(Stored data entries)
━━━━━━━━━━━━━━━━━━━━━━━━━━━━━━
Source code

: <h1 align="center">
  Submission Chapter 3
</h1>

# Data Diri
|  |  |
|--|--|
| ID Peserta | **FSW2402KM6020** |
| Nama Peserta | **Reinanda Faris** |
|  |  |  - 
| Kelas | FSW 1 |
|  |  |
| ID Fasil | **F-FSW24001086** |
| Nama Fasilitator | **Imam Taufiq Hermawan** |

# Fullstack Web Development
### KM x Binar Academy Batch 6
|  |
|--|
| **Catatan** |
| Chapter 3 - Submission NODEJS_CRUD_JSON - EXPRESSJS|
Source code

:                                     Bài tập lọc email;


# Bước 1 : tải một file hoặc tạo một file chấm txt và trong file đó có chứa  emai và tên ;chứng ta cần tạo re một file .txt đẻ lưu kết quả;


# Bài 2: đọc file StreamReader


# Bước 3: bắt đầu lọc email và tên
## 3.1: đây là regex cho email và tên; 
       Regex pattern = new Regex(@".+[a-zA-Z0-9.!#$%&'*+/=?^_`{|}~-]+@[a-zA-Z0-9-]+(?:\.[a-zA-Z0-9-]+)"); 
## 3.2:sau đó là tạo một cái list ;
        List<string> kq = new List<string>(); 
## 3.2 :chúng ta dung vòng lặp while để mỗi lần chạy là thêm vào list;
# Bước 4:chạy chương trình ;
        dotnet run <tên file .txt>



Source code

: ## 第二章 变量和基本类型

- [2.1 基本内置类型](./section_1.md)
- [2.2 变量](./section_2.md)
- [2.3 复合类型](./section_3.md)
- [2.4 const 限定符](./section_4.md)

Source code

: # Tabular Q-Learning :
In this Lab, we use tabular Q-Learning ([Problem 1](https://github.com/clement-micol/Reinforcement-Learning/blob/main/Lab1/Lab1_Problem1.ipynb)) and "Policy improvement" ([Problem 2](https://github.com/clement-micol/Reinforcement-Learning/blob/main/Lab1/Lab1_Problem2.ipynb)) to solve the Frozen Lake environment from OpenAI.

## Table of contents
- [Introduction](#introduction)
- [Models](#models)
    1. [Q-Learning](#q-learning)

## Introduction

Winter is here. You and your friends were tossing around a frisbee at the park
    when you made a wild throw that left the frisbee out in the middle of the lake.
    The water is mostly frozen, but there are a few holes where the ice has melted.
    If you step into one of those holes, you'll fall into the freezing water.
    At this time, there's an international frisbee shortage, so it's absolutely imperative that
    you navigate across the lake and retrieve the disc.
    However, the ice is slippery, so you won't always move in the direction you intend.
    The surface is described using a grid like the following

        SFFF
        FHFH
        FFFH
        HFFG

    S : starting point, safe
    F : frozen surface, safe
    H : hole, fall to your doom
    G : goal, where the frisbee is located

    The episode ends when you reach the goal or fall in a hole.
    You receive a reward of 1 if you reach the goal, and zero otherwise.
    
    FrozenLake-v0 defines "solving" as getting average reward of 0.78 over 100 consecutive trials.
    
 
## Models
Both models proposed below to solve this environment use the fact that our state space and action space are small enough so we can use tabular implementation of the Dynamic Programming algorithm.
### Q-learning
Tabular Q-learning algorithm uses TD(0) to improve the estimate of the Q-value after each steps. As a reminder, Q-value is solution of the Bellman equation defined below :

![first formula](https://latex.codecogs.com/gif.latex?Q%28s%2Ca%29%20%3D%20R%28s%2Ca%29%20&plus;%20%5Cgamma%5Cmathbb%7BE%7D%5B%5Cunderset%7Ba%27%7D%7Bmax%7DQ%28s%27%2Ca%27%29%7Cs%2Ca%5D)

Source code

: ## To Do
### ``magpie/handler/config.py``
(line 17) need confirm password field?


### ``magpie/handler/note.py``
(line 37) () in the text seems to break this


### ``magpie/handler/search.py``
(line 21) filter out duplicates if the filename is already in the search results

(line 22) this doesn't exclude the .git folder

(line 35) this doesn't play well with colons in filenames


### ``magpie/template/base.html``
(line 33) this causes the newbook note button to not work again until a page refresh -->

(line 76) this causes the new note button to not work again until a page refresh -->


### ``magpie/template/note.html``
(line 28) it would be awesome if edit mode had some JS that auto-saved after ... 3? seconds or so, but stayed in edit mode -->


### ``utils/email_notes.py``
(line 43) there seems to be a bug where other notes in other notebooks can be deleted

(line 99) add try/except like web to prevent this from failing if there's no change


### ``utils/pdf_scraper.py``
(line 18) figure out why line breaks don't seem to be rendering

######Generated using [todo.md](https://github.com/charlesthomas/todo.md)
━━━━━━━━━━━━━━━━━━━━━━━━━━━━━━
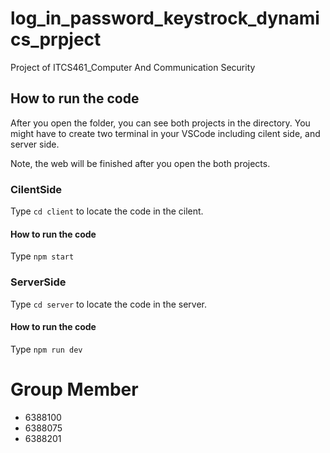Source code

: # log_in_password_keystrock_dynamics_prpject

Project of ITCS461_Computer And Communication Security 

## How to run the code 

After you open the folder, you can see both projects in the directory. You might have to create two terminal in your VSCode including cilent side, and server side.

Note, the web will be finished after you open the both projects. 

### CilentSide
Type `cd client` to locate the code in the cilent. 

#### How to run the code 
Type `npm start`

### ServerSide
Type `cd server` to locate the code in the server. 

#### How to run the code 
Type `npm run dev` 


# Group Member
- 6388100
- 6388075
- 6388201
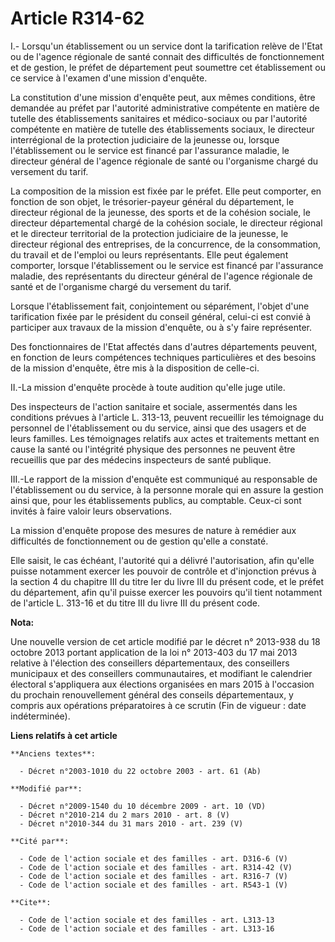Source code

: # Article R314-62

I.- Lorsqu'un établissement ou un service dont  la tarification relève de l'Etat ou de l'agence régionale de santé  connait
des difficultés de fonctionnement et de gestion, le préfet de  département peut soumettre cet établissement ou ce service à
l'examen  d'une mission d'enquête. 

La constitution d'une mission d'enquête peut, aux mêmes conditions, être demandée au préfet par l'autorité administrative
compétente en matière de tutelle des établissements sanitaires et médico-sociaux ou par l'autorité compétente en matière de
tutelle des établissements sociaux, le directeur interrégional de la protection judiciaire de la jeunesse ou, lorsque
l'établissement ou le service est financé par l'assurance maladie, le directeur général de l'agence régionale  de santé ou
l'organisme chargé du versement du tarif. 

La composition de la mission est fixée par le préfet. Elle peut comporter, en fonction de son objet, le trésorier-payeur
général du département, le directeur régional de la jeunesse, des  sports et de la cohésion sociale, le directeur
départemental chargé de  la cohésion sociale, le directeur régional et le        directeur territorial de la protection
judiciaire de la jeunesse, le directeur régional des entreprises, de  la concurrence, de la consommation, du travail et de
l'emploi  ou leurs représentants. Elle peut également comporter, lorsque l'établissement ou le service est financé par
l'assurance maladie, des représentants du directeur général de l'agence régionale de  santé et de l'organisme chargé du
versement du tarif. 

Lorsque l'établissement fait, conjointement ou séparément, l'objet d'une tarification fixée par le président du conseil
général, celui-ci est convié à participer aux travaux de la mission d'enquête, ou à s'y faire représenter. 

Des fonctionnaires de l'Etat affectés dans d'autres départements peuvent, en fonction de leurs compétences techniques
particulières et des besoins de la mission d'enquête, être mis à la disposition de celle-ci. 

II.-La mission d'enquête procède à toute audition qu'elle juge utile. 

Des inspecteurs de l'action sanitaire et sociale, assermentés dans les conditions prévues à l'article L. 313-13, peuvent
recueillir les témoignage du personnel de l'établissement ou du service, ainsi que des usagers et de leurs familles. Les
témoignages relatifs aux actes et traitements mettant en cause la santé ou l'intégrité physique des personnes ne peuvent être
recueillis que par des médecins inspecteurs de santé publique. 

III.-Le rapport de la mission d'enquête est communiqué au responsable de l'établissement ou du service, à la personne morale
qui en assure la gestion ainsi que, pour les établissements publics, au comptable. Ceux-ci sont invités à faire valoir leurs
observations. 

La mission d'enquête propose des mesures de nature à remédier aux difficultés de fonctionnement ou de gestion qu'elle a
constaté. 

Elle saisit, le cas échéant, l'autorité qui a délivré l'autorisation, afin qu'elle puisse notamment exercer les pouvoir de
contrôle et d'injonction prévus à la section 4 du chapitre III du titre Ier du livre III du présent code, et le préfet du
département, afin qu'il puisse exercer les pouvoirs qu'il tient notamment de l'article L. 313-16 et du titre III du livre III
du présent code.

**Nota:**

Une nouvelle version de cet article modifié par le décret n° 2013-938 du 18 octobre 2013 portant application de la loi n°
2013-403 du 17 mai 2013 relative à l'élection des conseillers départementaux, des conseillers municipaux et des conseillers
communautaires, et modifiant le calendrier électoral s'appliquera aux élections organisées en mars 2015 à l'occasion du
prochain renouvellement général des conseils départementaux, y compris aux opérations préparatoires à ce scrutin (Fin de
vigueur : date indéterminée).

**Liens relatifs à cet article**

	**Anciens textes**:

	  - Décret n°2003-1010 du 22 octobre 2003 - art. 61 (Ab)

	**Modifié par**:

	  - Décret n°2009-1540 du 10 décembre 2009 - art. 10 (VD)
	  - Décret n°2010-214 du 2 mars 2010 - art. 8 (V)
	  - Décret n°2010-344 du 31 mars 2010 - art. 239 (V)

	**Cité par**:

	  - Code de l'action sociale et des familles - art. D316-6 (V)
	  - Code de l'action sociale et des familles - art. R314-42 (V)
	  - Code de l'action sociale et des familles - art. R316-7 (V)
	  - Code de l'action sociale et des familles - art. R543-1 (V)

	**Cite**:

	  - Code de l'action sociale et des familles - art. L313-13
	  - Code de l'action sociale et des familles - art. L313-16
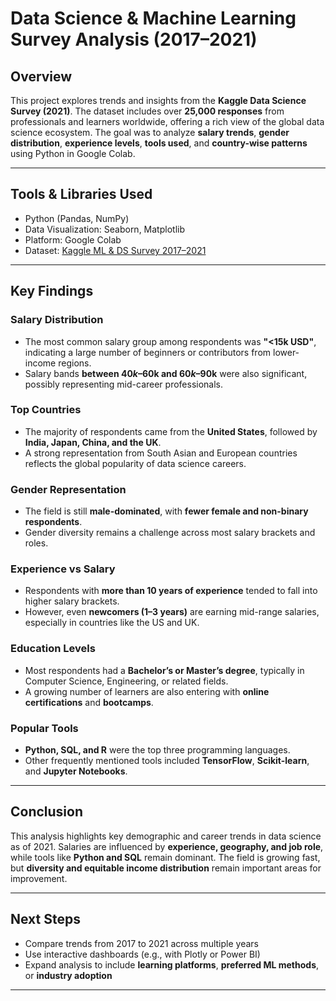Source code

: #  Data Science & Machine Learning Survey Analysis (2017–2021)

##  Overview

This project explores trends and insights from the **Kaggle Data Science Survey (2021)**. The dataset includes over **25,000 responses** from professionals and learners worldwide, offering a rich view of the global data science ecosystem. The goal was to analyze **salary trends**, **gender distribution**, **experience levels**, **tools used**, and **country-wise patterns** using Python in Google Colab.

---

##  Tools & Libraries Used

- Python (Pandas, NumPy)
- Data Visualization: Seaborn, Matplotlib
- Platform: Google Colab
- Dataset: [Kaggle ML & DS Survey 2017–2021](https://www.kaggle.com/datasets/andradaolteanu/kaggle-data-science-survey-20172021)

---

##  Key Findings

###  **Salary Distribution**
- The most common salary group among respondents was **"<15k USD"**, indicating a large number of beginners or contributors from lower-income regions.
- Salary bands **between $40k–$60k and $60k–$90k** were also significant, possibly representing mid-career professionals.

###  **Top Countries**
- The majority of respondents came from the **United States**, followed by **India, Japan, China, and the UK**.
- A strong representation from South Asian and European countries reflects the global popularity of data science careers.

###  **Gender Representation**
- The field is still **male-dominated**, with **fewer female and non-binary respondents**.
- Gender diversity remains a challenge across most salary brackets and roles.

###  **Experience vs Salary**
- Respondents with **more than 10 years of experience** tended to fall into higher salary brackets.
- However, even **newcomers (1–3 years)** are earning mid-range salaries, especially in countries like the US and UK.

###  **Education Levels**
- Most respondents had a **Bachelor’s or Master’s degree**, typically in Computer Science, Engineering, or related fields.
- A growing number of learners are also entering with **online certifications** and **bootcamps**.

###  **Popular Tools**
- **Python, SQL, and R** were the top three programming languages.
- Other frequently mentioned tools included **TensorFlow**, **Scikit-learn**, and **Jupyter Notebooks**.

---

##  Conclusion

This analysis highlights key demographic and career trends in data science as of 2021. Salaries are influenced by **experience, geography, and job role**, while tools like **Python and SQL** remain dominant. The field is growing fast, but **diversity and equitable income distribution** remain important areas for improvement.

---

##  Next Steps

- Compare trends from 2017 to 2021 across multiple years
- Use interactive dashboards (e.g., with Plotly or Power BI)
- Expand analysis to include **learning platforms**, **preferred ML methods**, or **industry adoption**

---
━━━━━━━━━━━━━━━━━━━━━━━━━━━━━━
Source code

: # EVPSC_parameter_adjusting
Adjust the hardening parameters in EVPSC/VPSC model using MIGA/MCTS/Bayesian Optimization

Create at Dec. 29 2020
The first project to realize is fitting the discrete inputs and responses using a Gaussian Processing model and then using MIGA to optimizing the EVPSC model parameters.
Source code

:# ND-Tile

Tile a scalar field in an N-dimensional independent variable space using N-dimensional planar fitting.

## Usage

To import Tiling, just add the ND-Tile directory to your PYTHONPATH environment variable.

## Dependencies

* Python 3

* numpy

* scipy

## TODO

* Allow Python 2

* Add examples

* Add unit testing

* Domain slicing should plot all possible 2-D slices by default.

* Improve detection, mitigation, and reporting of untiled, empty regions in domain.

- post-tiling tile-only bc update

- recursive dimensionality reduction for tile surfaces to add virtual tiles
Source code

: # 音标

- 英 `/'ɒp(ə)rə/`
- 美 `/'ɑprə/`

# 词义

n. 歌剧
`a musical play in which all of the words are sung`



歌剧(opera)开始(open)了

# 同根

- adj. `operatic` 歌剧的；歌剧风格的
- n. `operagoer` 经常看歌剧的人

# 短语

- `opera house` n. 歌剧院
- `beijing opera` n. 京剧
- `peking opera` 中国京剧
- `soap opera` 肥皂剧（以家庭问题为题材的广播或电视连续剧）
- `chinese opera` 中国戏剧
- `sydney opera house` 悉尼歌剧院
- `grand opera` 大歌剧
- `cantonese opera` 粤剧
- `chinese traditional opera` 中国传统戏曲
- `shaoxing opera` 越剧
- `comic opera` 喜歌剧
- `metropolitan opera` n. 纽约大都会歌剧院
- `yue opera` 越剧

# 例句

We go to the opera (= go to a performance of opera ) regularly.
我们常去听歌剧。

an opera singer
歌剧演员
━━━━━━━━━━━━━━━━━━━━━━━━━━━━━━
EXERCISE DETAILS
From the entries above, return each line with the word "autorité" in it.

TASK OUTPUT
La constitution d'une mission d'enquête peut, aux mêmes conditions, être demandée au préfet par l'autorité administrative
compétente en matière de tutelle des établissements sanitaires et médico-sociaux ou par l'autorité compétente en matière de
Elle saisit, le cas échéant, l'autorité qui a délivré l'autorisation, afin qu'elle puisse notamment exercer les pouvoir de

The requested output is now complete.